La guerra me dejó huellas indelebles y mi esperanza había sucumbido en medio de los cantos de los fusiles. Yacía frío en una cornisa oscura donde veía llover como una nube negra que se disipa en el concreto frío y distante. Me encontraba postrado, resquebrajado, mientras me despojaba de los rastrojos y el frío de la espesura del monte.
La encontré a ella en los adoquines grises de una ciudad indómita, me dio su mano tibia y contundente y me encontré con la esperanza de trascender más allá de los vestigios del hastío y el desasosiego.
Luego de la serendipia de nuestro encuentro en selvas de cemento, salimos en busca de abundantes aguas, con el objetivo de despojarme de los infortunios de mi pasado y encontrar en ellas la tabula rasa de la inexorable fortuna, que ahora imponía el destino frente a mi nueva vida junto a ella.
Navegamos por marejadas embriagantes que dejaron ver la inseguridad con la que ella, de manera maquinal, se resistía a los nuevos acontecimientos de un encuentro sin precedentes.
Luego de recorrer kilómetros por la corriente rivereña, anclamos la embarcación que nos mantuvo a flote y llegamos a tierra firme. Sobrepusimos nuestras huellas en arenas ocre haciendo alegoría a la amalgama de nuestros deseos, ahora convergentes.
Durante cortas caminatas evocamos la inocencia de mi niñez que parecía tan distante después de tanto dolor. Jugamos con cangrejos carmesí y clastos de arena que convirtieron nuestras pieles en caleidoscopios perciformes.
A pesar de la dicha, el tormento irrumpió bajo los cirros, que atestiguaban la unión de dos almas tenues que, al contrastarse se tornaban recias. El mar no fue musa ni fin en sí mismo, fue catalizador, fue medio.
A ella le entregué los segmentos turbios de un pasado angustioso y juntos los tomamos y los pulverizamos en el mar. Los besos que me regaló eran fragmentos de bocados afilados que se alojaron en mis poros ajados.
Allí entendí que el mar no era omnipotente, pero el ímpetu con el que ella me acogió sí. Ella abrazó mi esencia que estaba marcada por el tizne de humaradas violentas que me persiguieron y devoraron parte de lo que amaba.
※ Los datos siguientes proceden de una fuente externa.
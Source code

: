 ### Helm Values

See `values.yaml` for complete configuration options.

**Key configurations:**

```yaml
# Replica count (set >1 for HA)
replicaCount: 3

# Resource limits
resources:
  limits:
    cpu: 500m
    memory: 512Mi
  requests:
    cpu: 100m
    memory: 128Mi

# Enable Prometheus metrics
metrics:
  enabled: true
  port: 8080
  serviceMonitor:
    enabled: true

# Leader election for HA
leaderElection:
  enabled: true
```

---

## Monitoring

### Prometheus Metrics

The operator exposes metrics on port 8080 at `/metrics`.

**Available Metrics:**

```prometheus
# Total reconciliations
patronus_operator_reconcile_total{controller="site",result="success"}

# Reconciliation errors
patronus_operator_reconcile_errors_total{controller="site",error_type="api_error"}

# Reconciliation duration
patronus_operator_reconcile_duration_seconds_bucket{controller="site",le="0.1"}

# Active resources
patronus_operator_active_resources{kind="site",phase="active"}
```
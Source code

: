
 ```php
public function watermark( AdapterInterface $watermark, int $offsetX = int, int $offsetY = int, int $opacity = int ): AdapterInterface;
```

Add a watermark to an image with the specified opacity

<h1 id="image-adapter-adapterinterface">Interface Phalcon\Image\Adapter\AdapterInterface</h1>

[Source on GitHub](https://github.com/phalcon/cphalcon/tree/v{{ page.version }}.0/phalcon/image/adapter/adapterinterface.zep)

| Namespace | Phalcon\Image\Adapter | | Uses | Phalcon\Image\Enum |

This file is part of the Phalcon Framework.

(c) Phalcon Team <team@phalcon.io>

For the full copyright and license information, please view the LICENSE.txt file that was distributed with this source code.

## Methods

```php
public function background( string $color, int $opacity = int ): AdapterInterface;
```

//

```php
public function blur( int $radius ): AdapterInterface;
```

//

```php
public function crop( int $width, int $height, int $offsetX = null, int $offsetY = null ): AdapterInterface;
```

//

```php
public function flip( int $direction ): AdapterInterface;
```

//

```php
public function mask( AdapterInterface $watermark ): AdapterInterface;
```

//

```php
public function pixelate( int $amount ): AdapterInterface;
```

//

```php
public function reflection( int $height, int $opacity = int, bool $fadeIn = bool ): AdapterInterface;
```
Ella me recordó mi inocencia, que había sido magullada por un deseo incesante de
venganza y las voces que añoraba marcaban la luminiscencia de mis recuerdos, que
parecían subyugarse a los devastadores acontecimientos. Ella me hizo excelso, frágil y auténtico.
Yo, a pesar de amarla antes con infinita certidumbre, desentrañé el sentido de su sustancia y entendí casi de forma sincrónica, que mi destino era amarla hasta que mi vida se disipara.
Ella hizo mis cadenas suyas para alivianar el peso que las contenía y juró ante los dioses y las lunas crecientes que el silencio y la camaradería serían la muestra viva de su eterna consagración.
Lo simbólico fue el comienzo de nuevos cauces y los anaqueles de pasados crueles, la bisagra entre lo inmodificable y lo que estábamos por construir a voluntad.
Entendí que nos esperaban días amarillos entre plumas azules y nenúfares reverdecientes. Pese a esto, lejos de perseguir un futuro de rosas abriéndose en la tierra fértil, íbamos en búsqueda de rosas abriéndose en el agua en contra del fango y la adversidad.